(Beginning of TASK INPUT)

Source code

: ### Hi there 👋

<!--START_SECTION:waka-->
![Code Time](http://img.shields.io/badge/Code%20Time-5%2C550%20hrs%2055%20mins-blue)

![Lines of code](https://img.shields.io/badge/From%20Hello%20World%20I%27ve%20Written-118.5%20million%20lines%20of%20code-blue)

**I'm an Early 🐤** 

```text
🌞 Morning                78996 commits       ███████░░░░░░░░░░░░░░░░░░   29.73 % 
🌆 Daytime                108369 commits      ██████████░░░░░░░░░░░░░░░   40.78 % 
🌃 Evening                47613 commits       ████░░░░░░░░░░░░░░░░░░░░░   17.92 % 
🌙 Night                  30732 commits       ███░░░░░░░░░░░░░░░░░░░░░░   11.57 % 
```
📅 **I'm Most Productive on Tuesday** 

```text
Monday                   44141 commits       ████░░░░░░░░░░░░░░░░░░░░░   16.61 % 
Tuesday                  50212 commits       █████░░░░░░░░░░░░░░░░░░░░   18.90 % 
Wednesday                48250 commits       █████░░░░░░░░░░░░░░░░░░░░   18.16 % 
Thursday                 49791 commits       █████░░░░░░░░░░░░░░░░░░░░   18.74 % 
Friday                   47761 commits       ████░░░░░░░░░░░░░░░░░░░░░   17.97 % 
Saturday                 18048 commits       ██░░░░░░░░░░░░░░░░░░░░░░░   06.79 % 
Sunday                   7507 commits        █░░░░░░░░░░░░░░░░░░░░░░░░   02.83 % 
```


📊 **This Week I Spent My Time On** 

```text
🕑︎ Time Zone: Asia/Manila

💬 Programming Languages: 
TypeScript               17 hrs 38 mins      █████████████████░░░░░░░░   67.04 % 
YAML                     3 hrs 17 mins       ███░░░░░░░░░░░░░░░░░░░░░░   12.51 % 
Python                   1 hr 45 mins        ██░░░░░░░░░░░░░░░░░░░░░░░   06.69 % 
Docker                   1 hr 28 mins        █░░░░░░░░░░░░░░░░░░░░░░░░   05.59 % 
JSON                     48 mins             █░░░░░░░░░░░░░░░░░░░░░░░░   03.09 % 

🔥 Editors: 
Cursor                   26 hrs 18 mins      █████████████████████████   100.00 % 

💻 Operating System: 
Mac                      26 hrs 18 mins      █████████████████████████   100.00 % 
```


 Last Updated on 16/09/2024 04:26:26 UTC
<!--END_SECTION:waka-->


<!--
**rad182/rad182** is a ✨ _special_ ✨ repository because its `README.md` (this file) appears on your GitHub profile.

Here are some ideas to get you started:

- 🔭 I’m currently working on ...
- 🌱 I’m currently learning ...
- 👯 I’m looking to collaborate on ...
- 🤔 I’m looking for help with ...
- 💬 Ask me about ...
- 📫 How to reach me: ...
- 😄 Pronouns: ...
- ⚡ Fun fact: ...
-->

(End of TASK INPUT)

● **DIRECTIONS FOR THIS TASK**
The records above must be set down again exactly as written.

● **EXERCISE ANSWER**
Source code

: ### Hi there 👋

<!--START_SECTION:waka-->
![Code Time](http://img.shields.io/badge/Code%20Time-5%2C550%20hrs%2055%20mins-blue)

![Lines of code](https://img.shields.io/badge/From%20Hello%20World%20I%27ve%20Written-118.5%20million%20lines%20of%20code-blue)

**I'm an Early 🐤** 

```text
🌞 Morning                78996 commits       ███████░░░░░░░░░░░░░░░░░░   29.73 % 
🌆 Daytime                108369 commits      ██████████░░░░░░░░░░░░░░░   40.78 % 
🌃 Evening                47613 commits       ████░░░░░░░░░░░░░░░░░░░░░   17.92 % 
🌙 Night                  30732 commits       ███░░░░░░░░░░░░░░░░░░░░░░   11.57 % 
```
📅 **I'm Most Productive on Tuesday** 

```text
Monday                   44141 commits       ████░░░░░░░░░░░░░░░░░░░░░   16.61 % 
Tuesday                  50212 commits       █████░░░░░░░░░░░░░░░░░░░░   18.90 % 
Wednesday                48250 commits       █████░░░░░░░░░░░░░░░░░░░░   18.16 % 
Thursday                 49791 commits       █████░░░░░░░░░░░░░░░░░░░░   18.74 % 
Friday                   47761 commits       ████░░░░░░░░░░░░░░░░░░░░░   17.97 % 
Saturday                 18048 commits       ██░░░░░░░░░░░░░░░░░░░░░░░   06.79 % 
Sunday                   7507 commits        █░░░░░░░░░░░░░░░░░░░░░░░░   02.83 % 
```


📊 **This Week I Spent My Time On** 

```text
🕑︎ Time Zone: Asia/Manila

💬 Programming Languages: 
TypeScript               17 hrs 38 mins      █████████████████░░░░░░░░   67.04 % 
YAML                     3 hrs 17 mins       ███░░░░░░░░░░░░░░░░░░░░░░   12.51 % 
Python                   1 hr 45 mins        ██░░░░░░░░░░░░░░░░░░░░░░░   06.69 % 
Docker                   1 hr 28 mins        █░░░░░░░░░░░░░░░░░░░░░░░░   05.59 % 
JSON                     48 mins             █░░░░░░░░░░░░░░░░░░░░░░░░   03.09 % 

🔥 Editors: 
Cursor                   26 hrs 18 mins      █████████████████████████   100.00 % 

💻 Operating System: 
Mac                      26 hrs 18 mins      █████████████████████████   100.00 % 
```


 Last Updated on 16/09/2024 04:26:26 UTC
<!--END_SECTION:waka-->


<!--
**rad182/rad182** is a ✨ _special_ ✨ repository because its `README.md` (this file) appears on your GitHub profile.

Here are some ideas to get you started:

- 🔭 I’m currently working on ...
- 🌱 I’m currently learning ...
- 👯 I’m looking to collaborate on ...
- 🤔 I’m looking for help with ...
- 💬 Ask me about ...
- 📫 How to reach me: ...
- 😄 Pronouns: ...
- ⚡ Fun fact: ...
-->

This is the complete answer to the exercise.